Dopo gli interventi di Antonio Vigilante e di Gianni Pellegrini, ecco quello di Salvatore Speranza, che se n’è andato a insegnare a Milano dopo che ha provato a ritessere, a Foggia, la trama di una politica attenta ai problemi del territorio e dello sviluppo con la riuscitissima iniziativa “Il filo della memoria”, in cui ha raccolto le testimonianze ed il vissuto di quindici protagonisti della vita pubblica e politica provinciale.
Salvatore Speranza chiama direttamente in causa me e Lettere Meridiane, lo sforzo che quotidianamente facciamo nel tentativo di tenere viva l’opinione pubblica foggiana e provinciale, riflettendo sulla solitudine che spesso avvolge quanti cercano di cambiare.
Risponderò nei prossimi giorni. Intanto questo è il testo del contributo di Salvatore.

* * *

Non ho molta voglia di pensare e parlare di Foggia in questo periodo, ma credo che l’amico Geppe Inserra
una risposta la meriti.
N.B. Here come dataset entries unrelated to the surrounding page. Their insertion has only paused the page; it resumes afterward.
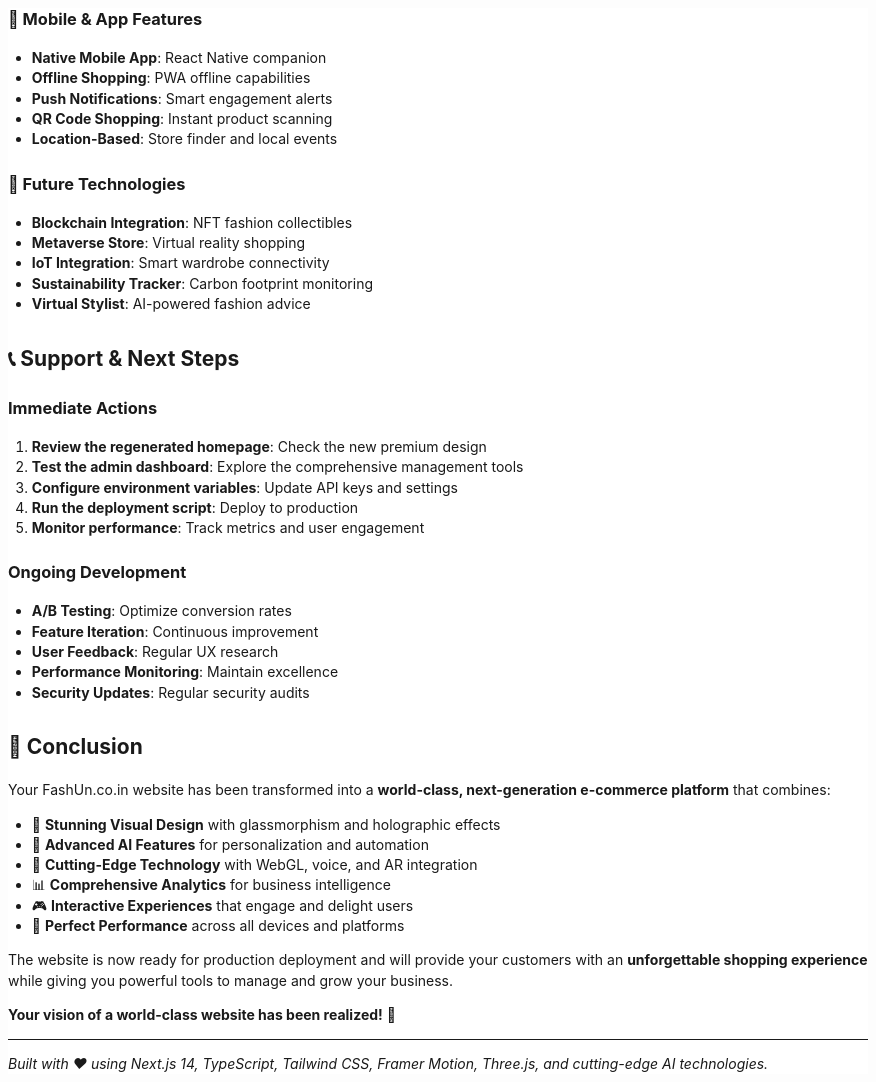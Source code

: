 ### 📱 Mobile & App Features
- **Native Mobile App**: React Native companion
- **Offline Shopping**: PWA offline capabilities
- **Push Notifications**: Smart engagement alerts
- **QR Code Shopping**: Instant product scanning
- **Location-Based**: Store finder and local events

### 🔮 Future Technologies
- **Blockchain Integration**: NFT fashion collectibles
- **Metaverse Store**: Virtual reality shopping
- **IoT Integration**: Smart wardrobe connectivity
- **Sustainability Tracker**: Carbon footprint monitoring
- **Virtual Stylist**: AI-powered fashion advice

## 📞 Support & Next Steps

### Immediate Actions
1. **Review the regenerated homepage**: Check the new premium design
2. **Test the admin dashboard**: Explore the comprehensive management tools
3. **Configure environment variables**: Update API keys and settings
4. **Run the deployment script**: Deploy to production
5. **Monitor performance**: Track metrics and user engagement

### Ongoing Development
- **A/B Testing**: Optimize conversion rates
- **Feature Iteration**: Continuous improvement
- **User Feedback**: Regular UX research
- **Performance Monitoring**: Maintain excellence
- **Security Updates**: Regular security audits

## 🎊 Conclusion

Your FashUn.co.in website has been transformed into a **world-class, next-generation e-commerce platform** that combines:

- 🎨 **Stunning Visual Design** with glassmorphism and holographic effects
- 🤖 **Advanced AI Features** for personalization and automation
- 🚀 **Cutting-Edge Technology** with WebGL, voice, and AR integration
- 📊 **Comprehensive Analytics** for business intelligence
- 🎮 **Interactive Experiences** that engage and delight users
- 📱 **Perfect Performance** across all devices and platforms

The website is now ready for production deployment and will provide your customers with an **unforgettable shopping experience** while giving you powerful tools to manage and grow your business.

**Your vision of a world-class website has been realized!** 🌟

---

*Built with ❤️ using Next.js 14, TypeScript, Tailwind CSS, Framer Motion, Three.js, and cutting-edge AI technologies.*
E non (solo) perchè mi è caro, lui e la sua
enorme famiglia (nella quale ho avuto ed ho amici, amiche, maestre e
maestri), e neanche perchè, sollevando la questione del contemporaneo
allontanamento da Foggia mio e dei colleghi Gianni Pellegrini ed Antonio Vigilante,
ha dato a tutti noi implicitamente il titolo di “intellettuali”. Parlo
per me: mi sento sì un intellettuale, ma solo per difesa, non essendo in
grado di fare assolutamente niente di “manuale” e di “pratico”. Ed è
stato proprio per cercare di capire quelli che sono i miei limiti che ho
deciso di andare via da Foggia. Nella mia città questa cosa che può
sembrare semplice non mi riusciva più, data la totale assenza di
confronto. Nella mia città mi sentivo “intellettualmente” solo.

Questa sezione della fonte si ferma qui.